(Input):
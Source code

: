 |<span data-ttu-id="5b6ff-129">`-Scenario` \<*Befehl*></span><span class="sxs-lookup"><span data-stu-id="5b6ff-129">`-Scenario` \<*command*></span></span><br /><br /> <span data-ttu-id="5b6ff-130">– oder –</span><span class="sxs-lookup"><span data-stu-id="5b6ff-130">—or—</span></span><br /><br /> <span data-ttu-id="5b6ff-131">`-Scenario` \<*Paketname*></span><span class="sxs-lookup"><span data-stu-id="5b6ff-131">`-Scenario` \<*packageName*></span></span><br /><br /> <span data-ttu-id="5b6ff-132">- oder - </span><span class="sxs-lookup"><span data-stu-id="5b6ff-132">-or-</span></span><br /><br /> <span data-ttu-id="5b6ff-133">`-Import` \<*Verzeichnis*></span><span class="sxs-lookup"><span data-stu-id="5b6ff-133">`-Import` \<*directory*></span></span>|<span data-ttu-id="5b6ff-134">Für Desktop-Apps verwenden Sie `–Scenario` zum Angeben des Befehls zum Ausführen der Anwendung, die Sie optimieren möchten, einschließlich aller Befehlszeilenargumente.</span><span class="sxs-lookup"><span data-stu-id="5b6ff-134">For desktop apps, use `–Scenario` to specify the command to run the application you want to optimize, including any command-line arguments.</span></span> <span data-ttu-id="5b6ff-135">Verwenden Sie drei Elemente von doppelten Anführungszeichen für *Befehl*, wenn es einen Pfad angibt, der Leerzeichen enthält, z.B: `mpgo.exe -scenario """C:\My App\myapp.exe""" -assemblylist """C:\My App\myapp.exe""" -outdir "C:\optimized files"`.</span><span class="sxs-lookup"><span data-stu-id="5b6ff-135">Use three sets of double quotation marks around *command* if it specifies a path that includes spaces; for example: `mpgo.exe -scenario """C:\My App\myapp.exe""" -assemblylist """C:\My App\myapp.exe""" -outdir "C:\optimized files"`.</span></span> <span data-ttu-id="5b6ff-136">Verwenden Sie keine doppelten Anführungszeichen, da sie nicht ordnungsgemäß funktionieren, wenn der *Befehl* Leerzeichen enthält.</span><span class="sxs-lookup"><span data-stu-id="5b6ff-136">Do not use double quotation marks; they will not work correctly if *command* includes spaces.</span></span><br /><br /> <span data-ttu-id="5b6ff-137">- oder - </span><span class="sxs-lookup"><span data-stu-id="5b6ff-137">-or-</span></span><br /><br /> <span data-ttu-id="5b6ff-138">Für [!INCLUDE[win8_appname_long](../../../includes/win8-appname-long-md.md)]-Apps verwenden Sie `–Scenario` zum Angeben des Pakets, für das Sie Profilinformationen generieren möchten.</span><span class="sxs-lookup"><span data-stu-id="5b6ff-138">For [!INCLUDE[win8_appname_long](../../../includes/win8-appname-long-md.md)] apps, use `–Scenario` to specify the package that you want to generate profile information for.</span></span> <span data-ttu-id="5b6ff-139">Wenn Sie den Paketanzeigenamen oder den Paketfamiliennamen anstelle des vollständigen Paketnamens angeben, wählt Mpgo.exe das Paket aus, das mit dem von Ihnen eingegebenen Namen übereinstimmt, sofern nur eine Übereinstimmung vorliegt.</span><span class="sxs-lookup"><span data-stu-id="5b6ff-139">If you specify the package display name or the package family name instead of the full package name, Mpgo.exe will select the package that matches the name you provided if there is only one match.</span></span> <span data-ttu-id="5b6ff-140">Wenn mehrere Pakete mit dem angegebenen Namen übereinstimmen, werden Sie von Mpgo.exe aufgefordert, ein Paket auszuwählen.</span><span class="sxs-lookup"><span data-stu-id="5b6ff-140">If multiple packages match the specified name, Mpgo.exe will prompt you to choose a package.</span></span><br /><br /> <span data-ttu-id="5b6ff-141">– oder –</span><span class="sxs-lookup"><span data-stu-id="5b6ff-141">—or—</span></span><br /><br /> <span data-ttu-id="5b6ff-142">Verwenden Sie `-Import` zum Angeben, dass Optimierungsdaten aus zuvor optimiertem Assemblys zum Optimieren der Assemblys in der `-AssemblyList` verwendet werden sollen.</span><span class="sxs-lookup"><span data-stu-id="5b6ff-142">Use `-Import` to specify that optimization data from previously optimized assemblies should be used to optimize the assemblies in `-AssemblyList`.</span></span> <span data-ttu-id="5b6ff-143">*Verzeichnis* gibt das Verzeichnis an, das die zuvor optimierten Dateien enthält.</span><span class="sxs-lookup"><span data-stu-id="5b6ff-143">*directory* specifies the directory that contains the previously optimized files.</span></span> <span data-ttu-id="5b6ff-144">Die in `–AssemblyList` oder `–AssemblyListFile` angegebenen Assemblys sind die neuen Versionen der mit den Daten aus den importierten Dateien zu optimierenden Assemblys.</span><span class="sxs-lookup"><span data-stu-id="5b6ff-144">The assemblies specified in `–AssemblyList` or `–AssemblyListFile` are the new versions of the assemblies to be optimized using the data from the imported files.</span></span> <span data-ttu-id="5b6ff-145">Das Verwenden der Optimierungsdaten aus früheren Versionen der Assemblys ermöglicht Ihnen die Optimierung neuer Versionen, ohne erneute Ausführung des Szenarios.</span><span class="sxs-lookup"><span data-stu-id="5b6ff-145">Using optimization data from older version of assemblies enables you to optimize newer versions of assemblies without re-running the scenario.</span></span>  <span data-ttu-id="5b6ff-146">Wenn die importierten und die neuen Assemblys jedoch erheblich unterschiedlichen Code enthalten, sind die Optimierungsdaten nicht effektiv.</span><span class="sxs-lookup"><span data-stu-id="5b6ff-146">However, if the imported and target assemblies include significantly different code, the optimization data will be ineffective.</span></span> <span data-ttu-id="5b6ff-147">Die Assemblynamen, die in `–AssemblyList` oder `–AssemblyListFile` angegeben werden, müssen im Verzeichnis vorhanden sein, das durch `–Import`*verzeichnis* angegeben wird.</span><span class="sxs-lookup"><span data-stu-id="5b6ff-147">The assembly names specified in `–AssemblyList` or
==
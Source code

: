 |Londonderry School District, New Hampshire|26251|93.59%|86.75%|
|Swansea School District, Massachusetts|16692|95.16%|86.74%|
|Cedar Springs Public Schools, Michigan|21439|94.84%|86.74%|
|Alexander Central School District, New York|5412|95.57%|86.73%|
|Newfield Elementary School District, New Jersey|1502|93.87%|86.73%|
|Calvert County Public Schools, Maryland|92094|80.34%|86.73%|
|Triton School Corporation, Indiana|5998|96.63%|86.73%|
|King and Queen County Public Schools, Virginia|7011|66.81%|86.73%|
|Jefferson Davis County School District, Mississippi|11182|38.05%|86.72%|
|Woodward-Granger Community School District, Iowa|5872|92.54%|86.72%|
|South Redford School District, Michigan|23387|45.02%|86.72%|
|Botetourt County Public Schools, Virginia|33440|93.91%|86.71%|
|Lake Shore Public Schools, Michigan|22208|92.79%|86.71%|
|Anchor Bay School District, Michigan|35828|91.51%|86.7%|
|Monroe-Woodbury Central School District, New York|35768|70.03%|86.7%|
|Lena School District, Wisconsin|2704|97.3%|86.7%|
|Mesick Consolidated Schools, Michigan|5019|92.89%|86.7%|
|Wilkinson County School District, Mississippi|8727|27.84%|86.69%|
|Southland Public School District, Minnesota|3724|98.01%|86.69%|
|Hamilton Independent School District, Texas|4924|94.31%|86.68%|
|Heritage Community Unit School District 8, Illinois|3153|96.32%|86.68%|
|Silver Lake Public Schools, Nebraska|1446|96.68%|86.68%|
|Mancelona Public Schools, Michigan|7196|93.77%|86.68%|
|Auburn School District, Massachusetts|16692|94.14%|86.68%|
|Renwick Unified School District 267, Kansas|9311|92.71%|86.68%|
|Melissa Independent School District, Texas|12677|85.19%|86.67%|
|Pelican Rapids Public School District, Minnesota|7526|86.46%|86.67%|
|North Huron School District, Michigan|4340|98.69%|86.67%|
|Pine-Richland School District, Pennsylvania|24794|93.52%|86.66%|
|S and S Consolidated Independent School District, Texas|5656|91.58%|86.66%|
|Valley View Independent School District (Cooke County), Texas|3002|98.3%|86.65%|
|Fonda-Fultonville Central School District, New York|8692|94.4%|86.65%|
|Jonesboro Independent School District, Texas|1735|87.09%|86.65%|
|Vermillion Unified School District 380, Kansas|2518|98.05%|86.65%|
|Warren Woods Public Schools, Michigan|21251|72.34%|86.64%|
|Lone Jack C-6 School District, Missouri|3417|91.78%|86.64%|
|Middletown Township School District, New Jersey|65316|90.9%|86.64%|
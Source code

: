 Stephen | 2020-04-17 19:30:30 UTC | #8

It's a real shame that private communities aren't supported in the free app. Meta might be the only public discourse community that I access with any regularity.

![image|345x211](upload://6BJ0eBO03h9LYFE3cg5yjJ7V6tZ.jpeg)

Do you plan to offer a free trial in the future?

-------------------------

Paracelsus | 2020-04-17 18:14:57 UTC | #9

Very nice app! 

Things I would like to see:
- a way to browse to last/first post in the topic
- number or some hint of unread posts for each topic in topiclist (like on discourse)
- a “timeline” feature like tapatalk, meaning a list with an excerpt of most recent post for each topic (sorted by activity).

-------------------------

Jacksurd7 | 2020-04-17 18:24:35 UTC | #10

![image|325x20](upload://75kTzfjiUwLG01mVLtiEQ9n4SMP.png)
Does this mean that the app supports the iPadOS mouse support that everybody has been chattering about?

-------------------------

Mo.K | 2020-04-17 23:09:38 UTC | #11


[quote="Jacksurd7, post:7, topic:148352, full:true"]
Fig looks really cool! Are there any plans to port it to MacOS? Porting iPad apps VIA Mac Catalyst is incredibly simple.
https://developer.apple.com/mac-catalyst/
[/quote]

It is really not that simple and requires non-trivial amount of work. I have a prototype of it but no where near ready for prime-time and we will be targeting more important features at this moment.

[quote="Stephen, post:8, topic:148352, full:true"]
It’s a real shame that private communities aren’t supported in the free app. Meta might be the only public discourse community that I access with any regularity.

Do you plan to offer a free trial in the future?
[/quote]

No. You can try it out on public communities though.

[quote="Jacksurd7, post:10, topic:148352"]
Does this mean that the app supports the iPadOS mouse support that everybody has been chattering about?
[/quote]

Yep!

(What you have to do): Collect each line of the entries that has the word "Massachusetts", copying it in full.

(The answer):
|Swansea School District, Massachusetts|16692|95.16%|86.74%|
|Auburn School District, Massachusetts|16692|94.14%|86.68%|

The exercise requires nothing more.